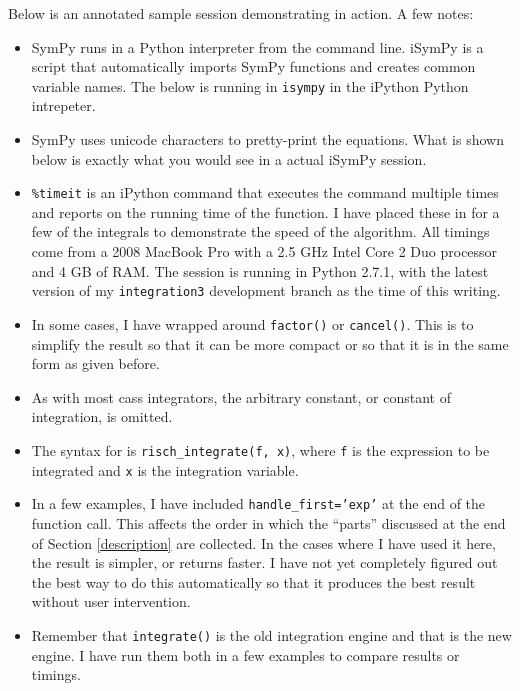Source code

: Below is an annotated sample session demonstrating \rischintegrate{} in action.  A few notes:
\begin{itemize}
\item SymPy runs in a Python interpreter from the command line. iSymPy is
a script that automatically imports SymPy functions and creates common
variable names.  The below is running in \texttt{isympy} in the iPython
Python intrepeter.

\item SymPy uses unicode characters to pretty-print the equations. 
What is shown below is exactly what you would see in a actual iSymPy
session.

\item \texttt{\%timeit} is an iPython command that executes the command
multiple times and reports on the running time of the function. I have
placed these in for a few of the integrals to demonstrate the speed of
the algorithm.  All timings come from a 2008 MacBook Pro with a 2.5 GHz
Intel Core 2 Duo processor and 4 GB of RAM.  The session is running in
Python 2.7.1, with the latest version of my \texttt{integration3}
development branch as the time of this writing.  

\item In some cases, I have wrapped \rischintegrate{} around
\texttt{factor()} or \texttt{cancel()}.  This is to simplify the result
so that it can be more compact or so that it is in the same form as
given before.

\item As with most \glspl{cas} integrators, the arbitrary constant, or
constant of integration, is omitted.  

\item The syntax for \rischintegrate{} is \texttt{risch\_integrate(f, x)},
where \texttt{f} is the expression to be integrated and \texttt{x} is
the integration variable.

\item In a few examples, I have included \texttt{handle\_first='exp'} at
the end of the \rischintegrate{} function call.  This affects the order in
which the ``parts'' discussed at the end of Section \ref{description}
are collected.  In the cases where I have used it here, the result is
simpler, or returns faster.  I have not yet completely figured out the
best way to do this automatically so that it produces the best result
without user intervention.  

\item Remember that \texttt{integrate()} is the old \gls{integration}
engine and that \rischintegrate{} is the new engine.  I have run them both in a
few examples to compare results or timings.  


\end{itemize}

--- --- ---

(How to complete this task)
When a line in the data holds the word "texttt", show that line.

(Response box)
variable names.  The below is running in \texttt{isympy} in the iPython
\item \texttt{\%timeit} is an iPython command that executes the command
Python 2.7.1, with the latest version of my \texttt{integration3}
\texttt{factor()} or \texttt{cancel()}.  This is to simplify the result
\item The syntax for \rischintegrate{} is \texttt{risch\_integrate(f, x)},
where \texttt{f} is the expression to be integrated and \texttt{x} is
\item In a few examples, I have included \texttt{handle\_first='exp'} at
\item Remember that \texttt{integrate()} is the old \gls{integration}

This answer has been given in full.